On March 6, 1909, shortly after he left the Senate, Foraker was the guest of honor at a mass meeting at Washington's Metropolitan African Methodist Episcopal Church. Though both whites and African Americans assembled to recognize the former senator, all the speakers but Foraker were African American. Presented with a silver loving cup, he addressed the crowd,

I have said that I do not believe that a man in that battalion had anything to do with the shooting up of "Brownsville," but whether any one of them had, it was our duty to ourselves as a great, strong, and powerful nation to give every man a hearing, to deal fairly and squarely with every man; to see to it that justice was done to him; that he should be heard.

On April 7, 1909, under the provisions of the Act of March 30, 1909, a Military Court of Inquiry was set up by Secretary of War Jacob M. Dickinson to report on the charges and recommend for reenlistment those men who had been discharged under Special Order # 266, November 9, 1906. Of the 167 discharged men, 76 were located as witnesses, and 6 did not wish to appear.

The 1910 Court of Military Inquiry undertook an examination of the soldiers' bids for re-enlistment, in view of the Senate committee's reports, but its members interviewed only about one-half of the soldiers discharged. It accepted 14 for re-enlistment, and eleven of these re-entered the Army.

The government did not re-examine the case until the early 1970s.

== Later investigation and presidential pardon in 1970s ==

In 1970, historian John D. Weaver published The Brownsville Raid, which investigated the affair in depth. Weaver argued that the accused members of the 25th Infantry were innocent and that they were discharged without benefit of due process of law as guaranteed by the United States Constitution. After reading his book, Congressman Augustus F. Hawkins of Los Angeles introduced a bill to have the Defense Department re-investigate the matter to provide justice to the accused soldiers.
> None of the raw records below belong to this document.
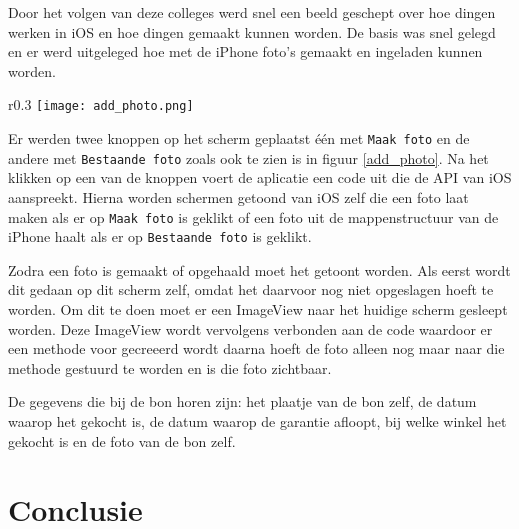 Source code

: \documentclass[a4paper,11pt,oneside]{report}
\begin{document}
Door het volgen van deze colleges werd snel een beeld geschept over hoe dingen
werken in iOS en hoe dingen gemaakt kunnen worden. De basis was snel gelegd en
er werd uitgeleged hoe met de iPhone foto's gemaakt en ingeladen kunnen worden.
\begin{wrapfigure}{r}{0.3\textwidth}
  \texttt{[image: add\_photo.png]}
  \caption{Toevoegen van een foto}
  \label{add_photo}
\end{wrapfigure}
Er werden twee knoppen op het scherm geplaatst \'e\'en met
\lstinline[style=code-block]|Maak foto| en de andere met
\lstinline[style=code-block]|Bestaande foto| zoals ook te zien is in
figuur \ref{add_photo}. Na het klikken op een van de knoppen voert de aplicatie
een code uit die de API van iOS aanspreekt. Hierna worden schermen getoond van
iOS zelf die een foto laat maken als er op
\lstinline[style=code-block]|Maak foto| is geklikt of een foto uit de
mappenstructuur van de iPhone haalt als er op
\lstinline[style=code-block]|Bestaande foto| is geklikt.

Zodra een foto is gemaakt of opgehaald moet het getoont worden. Als eerst wordt
dit gedaan op dit scherm zelf, omdat het daarvoor nog niet opgeslagen hoeft te
worden. Om dit te doen moet er een ImageView naar het huidige scherm gesleept
worden. Deze ImageView wordt vervolgens verbonden aan de code waardoor er een
methode voor gecreeerd wordt daarna hoeft de foto alleen nog maar naar die
methode gestuurd te worden en is die foto zichtbaar.
\newline

De gegevens die bij de bon horen zijn: het plaatje van de bon zelf, de datum
waarop het gekocht is, de datum waarop de garantie afloopt, bij welke winkel het
gekocht is en de foto van de bon zelf.













\chapter{Conclusie}




\appendix
\end{document}
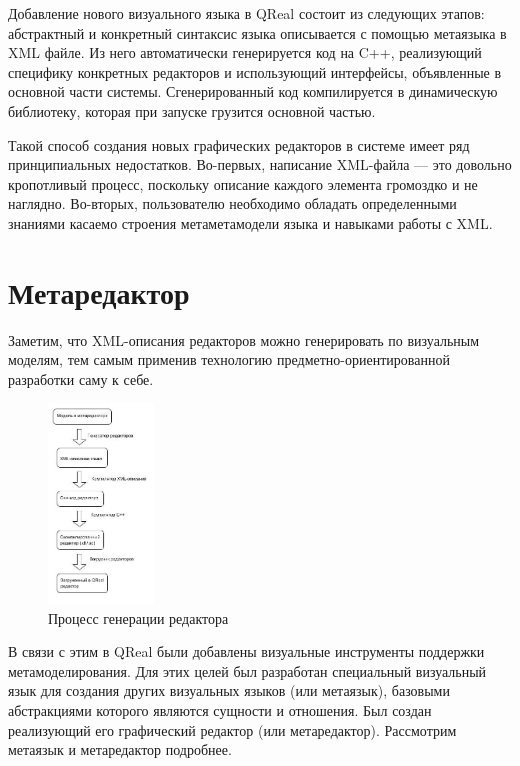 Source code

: \documentclass[a4paper]{article}
\begin{document}
Добавление нового визуального языка в QReal состоит из следующих этапов: абстрактный и конкретный синтаксис языка описывается с помощью метаязыка в XML файле. Из него автоматически генерируется код на C++, реализующий специфику конкретных редакторов и использующий интерфейсы, объявленные в основной части системы. Сгенерированный код компилируется в динамическую библиотеку, которая при запуске грузится основной частью.

Такой способ создания новых графических редакторов в системе имеет ряд принципиальных недостатков. Во-первых, написание XML-файла --- это довольно кропотливый процесс, поскольку описание каждого элемента громоздко и не наглядно. Во-вторых, пользователю необходимо обладать определенными знаниями касаемо строения метаметамодели языка и навыками работы с XML.

\section{Метаредактор}

Заметим, что XML-описания редакторов можно генерировать по визуальным моделям, тем самым применив технологию предметно-ориентированной разработки саму к себе.

\begin{figure}[ht]
  \begin{center}
    \includegraphics[width=0.25\textwidth]{editorGeneration.jpg}
    \caption{Процесс генерации редактора}
    \label{editorGeneration}
  \end{center}
\end{figure}

В связи с этим в QReal были добавлены визуальные инструменты поддержки метамоделирования. Для этих целей был разработан специальный визуальный язык для создания других визуальных языков (или метаязык), базовыми абстракциями которого являются сущности и отношения. Был создан реализующий его графический редактор (или метаредактор). Рассмотрим метаязык и метаредактор подробнее. 
\end{document}
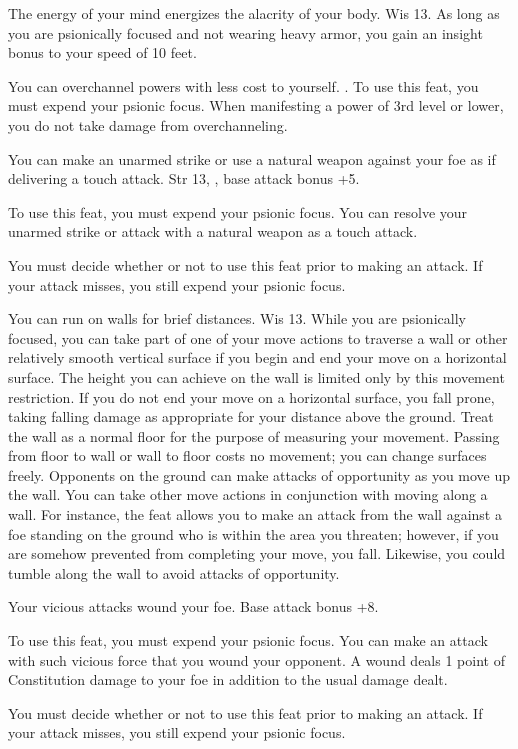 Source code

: {The energy of your mind energizes the alacrity of your body.}
{Wis 13.}
{As long as you are psionically focused and not wearing heavy armor, you gain an insight bonus to your speed of 10 feet.}
{}{}

{You can overchannel powers with less cost to yourself.}
{.}
{To use this feat, you must expend your psionic focus. When manifesting a power of 3rd level or lower, you do not take damage from overchanneling.}
{}{}

{You can make an unarmed strike or use a natural weapon against your foe as if delivering a touch attack.}
{Str 13, , base attack bonus +5.}
{To use this feat, you must expend your psionic focus. You can resolve your unarmed strike or attack with a natural weapon as a touch attack.

You must decide whether or not to use this feat prior to making an attack. If your attack misses, you still expend your psionic focus.}
{}{}

{You can run on walls for brief distances.}
{Wis 13.}
{While you are psionically focused, you can take part of one of your move actions to traverse a wall or other relatively smooth vertical surface if you begin and end your move on a horizontal surface. The height you can achieve on the wall is limited only by this movement restriction. If you do not end your move on a horizontal surface, you fall prone, taking falling damage as appropriate for your distance above the ground. Treat the wall as a normal floor for the purpose of measuring your movement. Passing from floor to wall or wall to floor costs no movement; you can change surfaces freely. Opponents on the ground can make attacks of opportunity as you move up the wall.}
{}
{You can take other move actions in conjunction with moving along a wall. For instance, the  feat allows you to make an attack from the wall against a foe standing on the ground who is within the area you threaten; however, if you are somehow prevented from completing your move, you fall. Likewise, you could tumble along the wall to avoid attacks of opportunity.}

{Your vicious attacks wound your foe.}
{Base attack bonus +8.}
{To use this feat, you must expend your psionic focus. You can make an attack with such vicious force that you wound your opponent. A wound deals 1 point of Constitution damage to your foe in addition to the usual damage dealt.

You must decide whether or not to use this feat prior to making an attack. If your attack misses, you still expend your psionic focus.}
{}{}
In 1972, the Army found the accused members of the 25th Infantry to be innocent. At its recommendations, President Richard Nixon pardoned the men and awarded them honorable discharges, without backpay. These discharges were generally issued posthumously, as there were only two surviving soldiers from the affair: one had re-enlisted in 1910. In 1973, Hawkins and Senator Hubert Humphrey gained congressional passage of a tax-free pension for the last survivor, Dorsie Willis, who received $25,000. He was honored in ceremonies in Washington, DC, and Los Angeles.